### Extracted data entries

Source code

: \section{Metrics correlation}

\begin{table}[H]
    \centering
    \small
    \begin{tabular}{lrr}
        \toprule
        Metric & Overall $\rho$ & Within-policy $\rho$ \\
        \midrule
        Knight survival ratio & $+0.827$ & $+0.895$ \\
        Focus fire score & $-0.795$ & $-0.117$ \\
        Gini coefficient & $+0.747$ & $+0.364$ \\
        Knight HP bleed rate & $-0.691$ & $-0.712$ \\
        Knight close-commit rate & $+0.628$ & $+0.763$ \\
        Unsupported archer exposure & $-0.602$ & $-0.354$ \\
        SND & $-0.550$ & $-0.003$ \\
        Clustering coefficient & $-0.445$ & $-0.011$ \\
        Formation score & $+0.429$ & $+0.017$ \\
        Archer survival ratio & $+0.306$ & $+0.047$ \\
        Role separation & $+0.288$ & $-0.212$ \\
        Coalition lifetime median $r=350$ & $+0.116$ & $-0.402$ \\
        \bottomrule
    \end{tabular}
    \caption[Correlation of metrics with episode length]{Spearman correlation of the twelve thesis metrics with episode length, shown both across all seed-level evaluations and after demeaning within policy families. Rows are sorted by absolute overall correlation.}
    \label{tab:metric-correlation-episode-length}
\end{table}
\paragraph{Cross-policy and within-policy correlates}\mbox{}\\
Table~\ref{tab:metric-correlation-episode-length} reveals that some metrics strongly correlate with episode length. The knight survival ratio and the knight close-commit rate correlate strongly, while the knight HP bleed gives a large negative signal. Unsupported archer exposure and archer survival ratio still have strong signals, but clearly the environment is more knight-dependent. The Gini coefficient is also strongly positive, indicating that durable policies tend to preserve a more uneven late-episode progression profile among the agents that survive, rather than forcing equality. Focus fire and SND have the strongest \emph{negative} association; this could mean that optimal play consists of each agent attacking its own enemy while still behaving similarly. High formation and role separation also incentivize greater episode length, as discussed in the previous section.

### What needs to be done
Extract from the records above the lines from the one containing "Clustering coefficient &" to the one containing "of metrics with", both lines included, exactly as they appear and with nothing else.

### Output for this task
        Clustering coefficient & $-0.445$ & $-0.011$ \\
        Formation score & $+0.429$ & $+0.017$ \\
        Archer survival ratio & $+0.306$ & $+0.047$ \\
        Role separation & $+0.288$ & $-0.212$ \\
        Coalition lifetime median $r=350$ & $+0.116$ & $-0.402$ \\
        \bottomrule
    \end{tabular}
    \caption[Correlation of metrics with episode length]{Spearman correlation of the twelve thesis metrics with episode length, shown both across all seed-level evaluations and after demeaning within policy families. Rows are sorted by absolute overall correlation.}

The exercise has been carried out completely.